# Activity
Repeat exactly each line of the data provided below.

# Data records
--------
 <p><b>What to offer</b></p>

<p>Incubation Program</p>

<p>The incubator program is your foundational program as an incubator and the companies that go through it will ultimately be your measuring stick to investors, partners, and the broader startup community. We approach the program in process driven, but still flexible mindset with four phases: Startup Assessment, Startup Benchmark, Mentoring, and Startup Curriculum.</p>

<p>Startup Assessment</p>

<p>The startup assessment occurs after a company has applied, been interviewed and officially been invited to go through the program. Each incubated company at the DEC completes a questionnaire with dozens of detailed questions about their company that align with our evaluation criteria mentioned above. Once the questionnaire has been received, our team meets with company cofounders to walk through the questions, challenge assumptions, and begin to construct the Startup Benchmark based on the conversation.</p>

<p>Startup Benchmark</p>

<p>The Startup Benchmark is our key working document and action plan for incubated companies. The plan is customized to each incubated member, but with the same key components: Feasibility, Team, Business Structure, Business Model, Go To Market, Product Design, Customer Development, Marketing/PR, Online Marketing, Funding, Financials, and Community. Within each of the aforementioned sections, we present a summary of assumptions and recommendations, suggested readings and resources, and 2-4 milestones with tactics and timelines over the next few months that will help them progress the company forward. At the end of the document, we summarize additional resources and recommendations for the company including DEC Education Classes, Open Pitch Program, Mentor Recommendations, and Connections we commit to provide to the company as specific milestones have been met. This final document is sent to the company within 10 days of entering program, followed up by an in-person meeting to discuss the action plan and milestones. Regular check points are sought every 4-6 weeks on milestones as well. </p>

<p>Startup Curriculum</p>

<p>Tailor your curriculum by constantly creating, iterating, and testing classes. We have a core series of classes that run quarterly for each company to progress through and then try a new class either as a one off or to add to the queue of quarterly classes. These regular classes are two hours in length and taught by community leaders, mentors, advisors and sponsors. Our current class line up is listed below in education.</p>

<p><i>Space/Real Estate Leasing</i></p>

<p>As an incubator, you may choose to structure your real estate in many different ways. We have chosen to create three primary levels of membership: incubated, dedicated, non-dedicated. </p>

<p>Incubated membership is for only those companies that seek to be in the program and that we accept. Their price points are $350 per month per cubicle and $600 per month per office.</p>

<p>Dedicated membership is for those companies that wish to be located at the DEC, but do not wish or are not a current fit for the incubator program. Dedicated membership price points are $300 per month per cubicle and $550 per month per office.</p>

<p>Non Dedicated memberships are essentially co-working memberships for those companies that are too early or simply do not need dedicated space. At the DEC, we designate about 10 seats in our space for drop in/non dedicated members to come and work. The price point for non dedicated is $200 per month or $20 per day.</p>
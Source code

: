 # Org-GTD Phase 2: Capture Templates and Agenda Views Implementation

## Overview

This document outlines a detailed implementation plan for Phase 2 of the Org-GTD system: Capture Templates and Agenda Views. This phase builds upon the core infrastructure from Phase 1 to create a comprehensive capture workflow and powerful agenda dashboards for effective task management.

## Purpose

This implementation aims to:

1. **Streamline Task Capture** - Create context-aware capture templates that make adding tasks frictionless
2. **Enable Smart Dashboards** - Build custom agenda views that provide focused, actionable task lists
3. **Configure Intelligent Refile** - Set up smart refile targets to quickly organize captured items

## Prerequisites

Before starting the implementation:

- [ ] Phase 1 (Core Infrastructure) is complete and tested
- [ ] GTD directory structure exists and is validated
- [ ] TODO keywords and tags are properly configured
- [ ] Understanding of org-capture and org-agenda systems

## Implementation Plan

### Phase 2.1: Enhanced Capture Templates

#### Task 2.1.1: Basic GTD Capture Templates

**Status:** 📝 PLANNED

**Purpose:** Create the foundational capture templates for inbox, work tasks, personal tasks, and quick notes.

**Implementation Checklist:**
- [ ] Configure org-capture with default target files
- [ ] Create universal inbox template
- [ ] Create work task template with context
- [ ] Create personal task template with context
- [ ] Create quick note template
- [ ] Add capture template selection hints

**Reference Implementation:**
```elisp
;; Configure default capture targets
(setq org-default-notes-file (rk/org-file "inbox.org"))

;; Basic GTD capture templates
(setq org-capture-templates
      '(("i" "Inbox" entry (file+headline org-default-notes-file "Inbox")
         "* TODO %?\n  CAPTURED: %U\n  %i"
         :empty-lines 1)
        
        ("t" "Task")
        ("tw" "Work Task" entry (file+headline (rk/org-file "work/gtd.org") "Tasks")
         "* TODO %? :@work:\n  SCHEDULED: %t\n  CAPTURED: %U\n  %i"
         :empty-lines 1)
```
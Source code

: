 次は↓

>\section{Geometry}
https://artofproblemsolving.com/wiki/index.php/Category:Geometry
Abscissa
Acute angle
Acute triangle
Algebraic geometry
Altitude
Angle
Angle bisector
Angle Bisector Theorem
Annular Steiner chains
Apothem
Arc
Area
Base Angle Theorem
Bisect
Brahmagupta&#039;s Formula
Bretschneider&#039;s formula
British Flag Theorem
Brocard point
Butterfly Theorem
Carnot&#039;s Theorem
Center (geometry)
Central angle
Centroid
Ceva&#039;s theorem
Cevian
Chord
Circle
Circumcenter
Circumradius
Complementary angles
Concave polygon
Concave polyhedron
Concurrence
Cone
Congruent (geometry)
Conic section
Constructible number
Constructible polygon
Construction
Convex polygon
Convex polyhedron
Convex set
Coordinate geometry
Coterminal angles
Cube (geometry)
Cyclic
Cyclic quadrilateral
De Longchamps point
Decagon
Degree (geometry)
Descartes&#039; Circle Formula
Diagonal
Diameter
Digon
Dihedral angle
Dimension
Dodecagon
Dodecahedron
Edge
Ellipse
--------
# Response below
 <p><b>What to offer</b></p>

<p>Incubation Program</p>

<p>The incubator program is your foundational program as an incubator and the companies that go through it will ultimately be your measuring stick to investors, partners, and the broader startup community. We approach the program in process driven, but still flexible mindset with four phases: Startup Assessment, Startup Benchmark, Mentoring, and Startup Curriculum.</p>

<p>Startup Assessment</p>

<p>The startup assessment occurs after a company has applied, been interviewed and officially been invited to go through the program. Each incubated company at the DEC completes a questionnaire with dozens of detailed questions about their company that align with our evaluation criteria mentioned above. Once the questionnaire has been received, our team meets with company cofounders to walk through the questions, challenge assumptions, and begin to construct the Startup Benchmark based on the conversation.</p>

<p>Startup Benchmark</p>

<p>The Startup Benchmark is our key working document and action plan for incubated companies. The plan is customized to each incubated member, but with the same key components: Feasibility, Team, Business Structure, Business Model, Go To Market, Product Design, Customer Development, Marketing/PR, Online Marketing, Funding, Financials, and Community. Within each of the aforementioned sections, we present a summary of assumptions and recommendations, suggested readings and resources, and 2-4 milestones with tactics and timelines over the next few months that will help them progress the company forward. At the end of the document, we summarize additional resources and recommendations for the company including DEC Education Classes, Open Pitch Program, Mentor Recommendations, and Connections we commit to provide to the company as specific milestones have been met. This final document is sent to the company within 10 days of entering program, followed up by an in-person meeting to discuss the action plan and milestones. Regular check points are sought every 4-6 weeks on milestones as well. </p>

<p>Startup Curriculum</p>

<p>Tailor your curriculum by constantly creating, iterating, and testing classes. We have a core series of classes that run quarterly for each company to progress through and then try a new class either as a one off or to add to the queue of quarterly classes. These regular classes are two hours in length and taught by community leaders, mentors, advisors and sponsors. Our current class line up is listed below in education.</p>

<p><i>Space/Real Estate Leasing</i></p>

<p>As an incubator, you may choose to structure your real estate in many different ways. We have chosen to create three primary levels of membership: incubated, dedicated, non-dedicated. </p>

<p>Incubated membership is for only those companies that seek to be in the program and that we accept. Their price points are $350 per month per cubicle and $600 per month per office.</p>

<p>Dedicated membership is for those companies that wish to be located at the DEC, but do not wish or are not a current fit for the incubator program. Dedicated membership price points are $300 per month per cubicle and $550 per month per office.</p>

<p>Non Dedicated memberships are essentially co-working memberships for those companies that are too early or simply do not need dedicated space. At the DEC, we designate about 10 seats in our space for drop in/non dedicated members to come and work. The price point for non dedicated is $200 per month or $20 per day.</p>
Source code

: # Org-GTD Phase 2: Capture Templates and Agenda Views Implementation

## Overview

This document outlines a detailed implementation plan for Phase 2 of the Org-GTD system: Capture Templates and Agenda Views. This phase builds upon the core infrastructure from Phase 1 to create a comprehensive capture workflow and powerful agenda dashboards for effective task management.

## Purpose

This implementation aims to:

1. **Streamline Task Capture** - Create context-aware capture templates that make adding tasks frictionless
2. **Enable Smart Dashboards** - Build custom agenda views that provide focused, actionable task lists
3. **Configure Intelligent Refile** - Set up smart refile targets to quickly organize captured items

## Prerequisites

Before starting the implementation:

- [ ] Phase 1 (Core Infrastructure) is complete and tested
- [ ] GTD directory structure exists and is validated
- [ ] TODO keywords and tags are properly configured
- [ ] Understanding of org-capture and org-agenda systems

## Implementation Plan

### Phase 2.1: Enhanced Capture Templates

#### Task 2.1.1: Basic GTD Capture Templates

**Status:** 📝 PLANNED

**Purpose:** Create the foundational capture templates for inbox, work tasks, personal tasks, and quick notes.

**Implementation Checklist:**
- [ ] Configure org-capture with default target files
- [ ] Create universal inbox template
- [ ] Create work task template with context
- [ ] Create personal task template with context
- [ ] Create quick note template
- [ ] Add capture template selection hints

**Reference Implementation:**
```elisp
;; Configure default capture targets
(setq org-default-notes-file (rk/org-file "inbox.org"))

;; Basic GTD capture templates
(setq org-capture-templates
      '(("i" "Inbox" entry (file+headline org-default-notes-file "Inbox")
         "* TODO %?\n  CAPTURED: %U\n  %i"
         :empty-lines 1)
        
        ("t" "Task")
        ("tw" "Work Task" entry (file+headline (rk/org-file "work/gtd.org") "Tasks")
         "* TODO %? :@work:\n  SCHEDULED: %t\n  CAPTURED: %U\n  %i"
         :empty-lines 1)
```
Source code

: 次は↓

>\section{Geometry}
https://artofproblemsolving.com/wiki/index.php/Category:Geometry
Abscissa
Acute angle
Acute triangle
Algebraic geometry
Altitude
Angle
Angle bisector
Angle Bisector Theorem
Annular Steiner chains
Apothem
Arc
Area
Base Angle Theorem
Bisect
Brahmagupta&#039;s Formula
Bretschneider&#039;s formula
British Flag Theorem
Brocard point
Butterfly Theorem
Carnot&#039;s Theorem
Center (geometry)
Central angle
Centroid
Ceva&#039;s theorem
Cevian
Chord
Circle
Circumcenter
Circumradius
Complementary angles
Concave polygon
Concave polyhedron
Concurrence
Cone
Congruent (geometry)
Conic section
Constructible number
Constructible polygon
Construction
Convex polygon
Convex polyhedron
Convex set
Coordinate geometry
Coterminal angles
Cube (geometry)
Cyclic
Cyclic quadrilateral
De Longchamps point
Decagon
Degree (geometry)
Descartes&#039; Circle Formula
Diagonal
Diameter
Digon
Dihedral angle
Dimension
Dodecagon
Dodecahedron
Edge
Ellipse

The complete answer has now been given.